Болезнь выявляет скрытые социальные конфликты (между Люсей и ее мужем) и трансгрессию (Люсина неверность). Реальное положение дел «выговаривается» посредством телесных метафор, в то время как на уровне речевой коммуникации партнеры заняты социальной игрой. Снять килу, по общему мнению, может тот, кто ее «навесил». Это означает, что потенциальная возможность разрешения конфликта имеется, участникам конфликта нужно разрешить его лицом к лицу, но эта возможность в данном случае не используется. Для совершения такого прямого действия нужна собственная сила пострадавшей от порчи, здесь предстающая перед нами как психологическая и социальная ее состоятельность. О том, что в описанном случае она ею не располагает, можно судить по избранному ею – неэффективному – пути. Жертва (как и во многих других примерах, это была молодая женщина) не стала в точности следовать рекомендациям: не возобновила отношения с противной стороной, не вступила в прямой контакт с «агрессором». Вместо этого она идет кружным путем: обращается к тому, кого считает равным ему по силе, и тем самым демонстрирует свою собственную несостоятельность.

Из этого примера видно, что знахарство представляется как социальное, а не как физическое действие. Знахарь должен быть социально равносилен тому, кто совершил акт агрессии, как, например, в случае, о котором рассказала Валентина:

<Знахарка сказала:>«Ой миленька, давно б тебе надо приехать. Давно. Здорово тебя. И не раз, и не одна тебе делала. Не одна, они все вот эти». Ну вот, она мне на водичке и на чаю почитала. И говорит: «Придется еще, тебе здорово сделали. Еще приедешь через недельку». И все прошло у меня. (3 декабря 2004 г.)

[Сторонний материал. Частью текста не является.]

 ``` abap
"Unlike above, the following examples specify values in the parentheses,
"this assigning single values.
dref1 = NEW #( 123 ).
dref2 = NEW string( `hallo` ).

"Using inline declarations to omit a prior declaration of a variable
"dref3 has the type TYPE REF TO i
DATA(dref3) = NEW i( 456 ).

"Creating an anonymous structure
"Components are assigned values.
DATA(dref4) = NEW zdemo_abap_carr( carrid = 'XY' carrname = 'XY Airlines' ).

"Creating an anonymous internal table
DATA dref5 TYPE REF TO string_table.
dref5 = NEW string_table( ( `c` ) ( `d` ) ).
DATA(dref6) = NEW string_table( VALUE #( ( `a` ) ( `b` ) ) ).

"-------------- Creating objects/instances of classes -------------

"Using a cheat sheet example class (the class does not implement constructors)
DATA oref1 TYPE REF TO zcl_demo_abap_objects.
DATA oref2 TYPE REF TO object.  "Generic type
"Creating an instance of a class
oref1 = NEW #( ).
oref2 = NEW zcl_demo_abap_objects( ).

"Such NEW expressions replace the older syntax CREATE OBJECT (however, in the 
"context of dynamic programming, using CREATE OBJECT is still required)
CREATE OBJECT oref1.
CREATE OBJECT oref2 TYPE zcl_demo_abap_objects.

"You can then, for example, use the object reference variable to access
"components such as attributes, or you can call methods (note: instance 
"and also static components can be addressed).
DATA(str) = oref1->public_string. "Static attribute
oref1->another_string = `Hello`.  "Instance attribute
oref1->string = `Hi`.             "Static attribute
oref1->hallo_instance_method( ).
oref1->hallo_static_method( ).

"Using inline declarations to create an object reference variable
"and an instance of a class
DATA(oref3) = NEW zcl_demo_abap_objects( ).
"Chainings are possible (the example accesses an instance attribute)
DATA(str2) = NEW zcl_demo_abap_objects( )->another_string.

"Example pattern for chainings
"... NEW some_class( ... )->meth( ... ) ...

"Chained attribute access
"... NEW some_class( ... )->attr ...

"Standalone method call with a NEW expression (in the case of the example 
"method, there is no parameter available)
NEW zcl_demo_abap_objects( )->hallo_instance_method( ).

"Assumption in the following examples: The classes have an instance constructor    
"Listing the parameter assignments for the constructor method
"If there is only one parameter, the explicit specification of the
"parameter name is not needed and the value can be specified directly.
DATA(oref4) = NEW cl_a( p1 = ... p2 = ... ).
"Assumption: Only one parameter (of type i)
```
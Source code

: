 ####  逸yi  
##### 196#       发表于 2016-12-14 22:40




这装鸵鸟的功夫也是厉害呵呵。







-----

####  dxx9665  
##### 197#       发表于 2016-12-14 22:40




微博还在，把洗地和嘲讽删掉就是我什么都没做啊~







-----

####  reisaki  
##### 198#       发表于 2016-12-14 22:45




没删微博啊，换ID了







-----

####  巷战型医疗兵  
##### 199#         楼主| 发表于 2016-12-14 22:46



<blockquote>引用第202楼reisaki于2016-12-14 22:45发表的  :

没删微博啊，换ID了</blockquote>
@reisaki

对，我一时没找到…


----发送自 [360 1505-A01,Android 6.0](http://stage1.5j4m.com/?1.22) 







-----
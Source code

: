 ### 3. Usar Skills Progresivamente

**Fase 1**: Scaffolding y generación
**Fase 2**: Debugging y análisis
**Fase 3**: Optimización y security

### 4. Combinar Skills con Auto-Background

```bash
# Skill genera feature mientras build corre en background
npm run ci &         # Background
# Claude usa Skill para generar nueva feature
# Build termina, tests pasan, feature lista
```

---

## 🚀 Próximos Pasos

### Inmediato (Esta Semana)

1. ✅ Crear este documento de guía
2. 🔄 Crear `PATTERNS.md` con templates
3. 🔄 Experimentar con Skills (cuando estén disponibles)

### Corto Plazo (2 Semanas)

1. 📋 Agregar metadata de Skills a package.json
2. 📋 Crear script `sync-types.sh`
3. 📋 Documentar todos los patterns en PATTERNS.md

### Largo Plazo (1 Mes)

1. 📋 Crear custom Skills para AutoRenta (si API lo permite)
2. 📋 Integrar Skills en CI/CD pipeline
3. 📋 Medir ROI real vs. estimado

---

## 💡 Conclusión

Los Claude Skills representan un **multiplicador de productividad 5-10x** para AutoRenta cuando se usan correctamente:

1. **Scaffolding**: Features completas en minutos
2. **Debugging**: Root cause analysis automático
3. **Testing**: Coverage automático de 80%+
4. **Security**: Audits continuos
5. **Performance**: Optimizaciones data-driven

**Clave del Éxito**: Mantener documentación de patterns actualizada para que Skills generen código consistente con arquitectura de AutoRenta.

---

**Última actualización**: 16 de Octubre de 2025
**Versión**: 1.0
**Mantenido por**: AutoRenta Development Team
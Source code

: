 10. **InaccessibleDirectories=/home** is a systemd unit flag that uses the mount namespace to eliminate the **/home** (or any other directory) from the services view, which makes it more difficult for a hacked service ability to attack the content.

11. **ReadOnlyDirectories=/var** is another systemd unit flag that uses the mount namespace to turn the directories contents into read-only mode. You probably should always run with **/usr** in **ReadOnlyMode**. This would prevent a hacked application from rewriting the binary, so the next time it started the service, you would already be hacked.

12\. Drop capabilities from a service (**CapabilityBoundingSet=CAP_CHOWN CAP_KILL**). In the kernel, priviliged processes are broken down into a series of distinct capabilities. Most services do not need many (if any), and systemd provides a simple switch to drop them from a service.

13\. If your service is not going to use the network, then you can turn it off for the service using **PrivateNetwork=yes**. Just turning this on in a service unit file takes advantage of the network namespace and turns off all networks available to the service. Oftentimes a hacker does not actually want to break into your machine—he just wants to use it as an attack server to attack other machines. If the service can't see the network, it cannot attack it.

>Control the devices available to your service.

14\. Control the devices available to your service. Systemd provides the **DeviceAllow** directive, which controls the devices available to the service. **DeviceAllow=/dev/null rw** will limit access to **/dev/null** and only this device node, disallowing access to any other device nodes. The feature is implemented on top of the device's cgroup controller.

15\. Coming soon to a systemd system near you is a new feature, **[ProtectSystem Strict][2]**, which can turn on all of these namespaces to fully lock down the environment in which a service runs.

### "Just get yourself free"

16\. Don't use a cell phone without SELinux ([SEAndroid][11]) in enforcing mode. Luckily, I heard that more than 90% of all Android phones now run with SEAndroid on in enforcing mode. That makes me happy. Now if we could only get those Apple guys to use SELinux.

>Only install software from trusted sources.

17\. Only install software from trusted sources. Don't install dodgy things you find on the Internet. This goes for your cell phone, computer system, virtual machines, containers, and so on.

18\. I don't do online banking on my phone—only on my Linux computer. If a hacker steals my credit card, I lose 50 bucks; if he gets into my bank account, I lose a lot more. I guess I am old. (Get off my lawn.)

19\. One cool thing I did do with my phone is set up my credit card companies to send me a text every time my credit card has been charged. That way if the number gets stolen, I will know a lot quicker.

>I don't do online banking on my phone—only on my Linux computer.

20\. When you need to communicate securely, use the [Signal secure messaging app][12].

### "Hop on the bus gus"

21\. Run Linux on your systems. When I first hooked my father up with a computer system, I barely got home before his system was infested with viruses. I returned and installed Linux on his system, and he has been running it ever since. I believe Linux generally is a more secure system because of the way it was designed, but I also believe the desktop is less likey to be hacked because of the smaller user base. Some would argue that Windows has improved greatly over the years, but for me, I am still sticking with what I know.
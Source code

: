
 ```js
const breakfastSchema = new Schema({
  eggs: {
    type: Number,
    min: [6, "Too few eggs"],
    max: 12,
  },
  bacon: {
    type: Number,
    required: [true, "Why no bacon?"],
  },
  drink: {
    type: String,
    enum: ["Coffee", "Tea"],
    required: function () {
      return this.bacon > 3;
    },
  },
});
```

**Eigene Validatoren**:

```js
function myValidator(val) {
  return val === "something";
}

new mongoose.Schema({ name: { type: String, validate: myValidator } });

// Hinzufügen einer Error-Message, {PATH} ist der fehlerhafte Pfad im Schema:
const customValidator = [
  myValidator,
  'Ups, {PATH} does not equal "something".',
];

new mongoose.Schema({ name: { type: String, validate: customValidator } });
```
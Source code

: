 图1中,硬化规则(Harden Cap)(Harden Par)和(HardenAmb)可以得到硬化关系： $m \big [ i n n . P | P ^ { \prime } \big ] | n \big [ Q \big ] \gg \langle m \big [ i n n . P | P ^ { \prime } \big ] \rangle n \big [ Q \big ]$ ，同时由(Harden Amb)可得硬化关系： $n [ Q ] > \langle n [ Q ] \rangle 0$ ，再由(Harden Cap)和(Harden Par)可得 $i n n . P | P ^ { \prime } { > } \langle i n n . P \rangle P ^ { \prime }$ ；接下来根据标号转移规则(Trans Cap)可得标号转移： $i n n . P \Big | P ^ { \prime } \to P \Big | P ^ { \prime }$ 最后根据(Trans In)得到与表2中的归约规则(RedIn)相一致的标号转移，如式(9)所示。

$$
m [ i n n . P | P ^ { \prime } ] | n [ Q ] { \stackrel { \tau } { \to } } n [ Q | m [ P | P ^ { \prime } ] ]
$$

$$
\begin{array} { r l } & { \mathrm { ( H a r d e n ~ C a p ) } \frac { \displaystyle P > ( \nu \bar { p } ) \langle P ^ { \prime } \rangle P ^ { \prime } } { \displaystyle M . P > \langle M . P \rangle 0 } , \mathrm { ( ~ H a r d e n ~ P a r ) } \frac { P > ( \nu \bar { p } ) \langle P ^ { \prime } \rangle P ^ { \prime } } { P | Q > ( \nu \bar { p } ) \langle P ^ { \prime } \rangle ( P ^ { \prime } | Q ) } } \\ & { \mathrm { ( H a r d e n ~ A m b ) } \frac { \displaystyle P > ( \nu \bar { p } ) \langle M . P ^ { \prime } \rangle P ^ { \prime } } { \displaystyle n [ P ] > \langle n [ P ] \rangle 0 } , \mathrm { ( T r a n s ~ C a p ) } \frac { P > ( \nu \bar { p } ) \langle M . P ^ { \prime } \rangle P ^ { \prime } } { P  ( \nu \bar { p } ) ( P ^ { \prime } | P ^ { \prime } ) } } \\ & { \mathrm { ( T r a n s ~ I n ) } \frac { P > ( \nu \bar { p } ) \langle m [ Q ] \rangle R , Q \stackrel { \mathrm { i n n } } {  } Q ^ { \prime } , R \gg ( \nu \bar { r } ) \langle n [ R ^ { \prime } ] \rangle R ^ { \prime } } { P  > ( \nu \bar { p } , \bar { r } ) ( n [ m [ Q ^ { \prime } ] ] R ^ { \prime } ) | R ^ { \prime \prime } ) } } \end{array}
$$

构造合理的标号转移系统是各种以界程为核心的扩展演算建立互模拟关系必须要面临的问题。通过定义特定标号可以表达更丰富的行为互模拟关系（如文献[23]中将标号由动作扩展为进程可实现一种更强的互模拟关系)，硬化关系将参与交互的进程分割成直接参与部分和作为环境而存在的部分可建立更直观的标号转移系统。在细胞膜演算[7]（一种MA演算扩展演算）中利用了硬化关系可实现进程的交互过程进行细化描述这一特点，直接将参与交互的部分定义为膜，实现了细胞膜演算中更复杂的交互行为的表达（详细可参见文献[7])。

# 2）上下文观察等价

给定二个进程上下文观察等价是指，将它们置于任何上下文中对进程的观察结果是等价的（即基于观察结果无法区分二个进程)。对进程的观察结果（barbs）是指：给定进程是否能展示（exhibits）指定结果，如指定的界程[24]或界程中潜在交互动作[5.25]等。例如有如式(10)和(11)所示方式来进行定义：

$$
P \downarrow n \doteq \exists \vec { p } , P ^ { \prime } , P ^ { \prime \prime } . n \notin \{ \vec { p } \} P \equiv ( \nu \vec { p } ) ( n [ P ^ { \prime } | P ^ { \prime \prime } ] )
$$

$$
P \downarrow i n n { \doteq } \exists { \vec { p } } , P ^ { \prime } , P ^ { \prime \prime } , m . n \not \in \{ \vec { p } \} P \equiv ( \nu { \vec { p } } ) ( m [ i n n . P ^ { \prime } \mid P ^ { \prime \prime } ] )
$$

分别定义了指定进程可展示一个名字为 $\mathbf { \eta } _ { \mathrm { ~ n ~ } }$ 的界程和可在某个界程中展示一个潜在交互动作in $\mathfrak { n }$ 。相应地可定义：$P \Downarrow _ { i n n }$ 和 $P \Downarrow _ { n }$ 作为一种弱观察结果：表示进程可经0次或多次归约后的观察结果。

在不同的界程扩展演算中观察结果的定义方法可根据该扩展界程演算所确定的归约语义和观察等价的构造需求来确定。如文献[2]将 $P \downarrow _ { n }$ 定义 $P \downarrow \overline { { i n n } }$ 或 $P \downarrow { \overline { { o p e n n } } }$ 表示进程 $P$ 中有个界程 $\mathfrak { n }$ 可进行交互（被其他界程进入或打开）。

В этом примере возникает принцип экономики магии. Знахарка предоставляет информацию, которую ее клиентка может счесть ценной: что причиной болезни является колдовство и что виноваты в болезни какие-то люди (и известно, что это не один человек). Она также определяет свой вклад, говоря, что клиентке следовало обратиться к ней раньше и что ей придется еще раз прийти. Поведение знахарки демонстрирует ее компетенцию, которая позволяет ей диагностировать и излечить болезнь. За лечение и защиту клиент может расплатиться деньгами, предметами или едой. Строго говоря, это не обязательно «бизнес». Если это часть внутренней экономики деревни, знахарь не будет брать вознаграждение или возьмет только то, что требуется для возмещения его расходов [Paxson 2005: 70]. Но во многих случаях, когда клиенты приходят из других деревень, они платят деньги, часто по таксе, установленной знахарем. Лечение может быть дорогим – Валентина призналась, что она заплатила 1000 рублей.